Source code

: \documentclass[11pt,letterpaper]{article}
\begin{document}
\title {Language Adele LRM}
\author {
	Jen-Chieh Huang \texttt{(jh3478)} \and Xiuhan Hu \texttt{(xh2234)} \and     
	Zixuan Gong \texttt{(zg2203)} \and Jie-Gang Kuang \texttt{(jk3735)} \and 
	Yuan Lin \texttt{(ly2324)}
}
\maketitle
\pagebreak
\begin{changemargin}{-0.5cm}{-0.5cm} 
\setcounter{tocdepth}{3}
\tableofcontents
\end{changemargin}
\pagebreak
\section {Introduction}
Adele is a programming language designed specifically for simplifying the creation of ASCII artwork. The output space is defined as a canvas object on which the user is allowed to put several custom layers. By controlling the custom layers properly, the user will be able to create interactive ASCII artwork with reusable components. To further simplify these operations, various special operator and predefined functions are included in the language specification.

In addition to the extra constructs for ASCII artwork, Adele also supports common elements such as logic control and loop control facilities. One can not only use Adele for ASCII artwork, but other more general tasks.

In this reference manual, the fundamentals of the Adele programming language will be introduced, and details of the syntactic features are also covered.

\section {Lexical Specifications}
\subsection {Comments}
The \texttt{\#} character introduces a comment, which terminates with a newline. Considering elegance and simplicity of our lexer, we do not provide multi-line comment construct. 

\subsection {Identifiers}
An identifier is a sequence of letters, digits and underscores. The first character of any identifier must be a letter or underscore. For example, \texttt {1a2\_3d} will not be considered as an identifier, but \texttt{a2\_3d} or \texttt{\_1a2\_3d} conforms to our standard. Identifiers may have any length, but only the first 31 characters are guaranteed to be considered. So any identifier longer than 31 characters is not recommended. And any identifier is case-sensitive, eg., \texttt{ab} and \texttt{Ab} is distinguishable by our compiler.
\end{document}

--*--

• TASK REQUIREMENTS
Please go through the entries and show every line with the word "character".

• SOLUTION TO THE EXERCISE
The \texttt{\#} character introduces a comment, which terminates with a newline. Considering elegance and simplicity of our lexer, we do not provide multi-line comment construct. 
An identifier is a sequence of letters, digits and underscores. The first character of any identifier must be a letter or underscore. For example, \texttt {1a2\_3d} will not be considered as an identifier, but \texttt{a2\_3d} or \texttt{\_1a2\_3d} conforms to our standard. Identifiers may have any length, but only the first 31 characters are guaranteed to be considered. So any identifier longer than 31 characters is not recommended. And any identifier is case-sensitive, eg., \texttt{ab} and \texttt{Ab} is distinguishable by our compiler.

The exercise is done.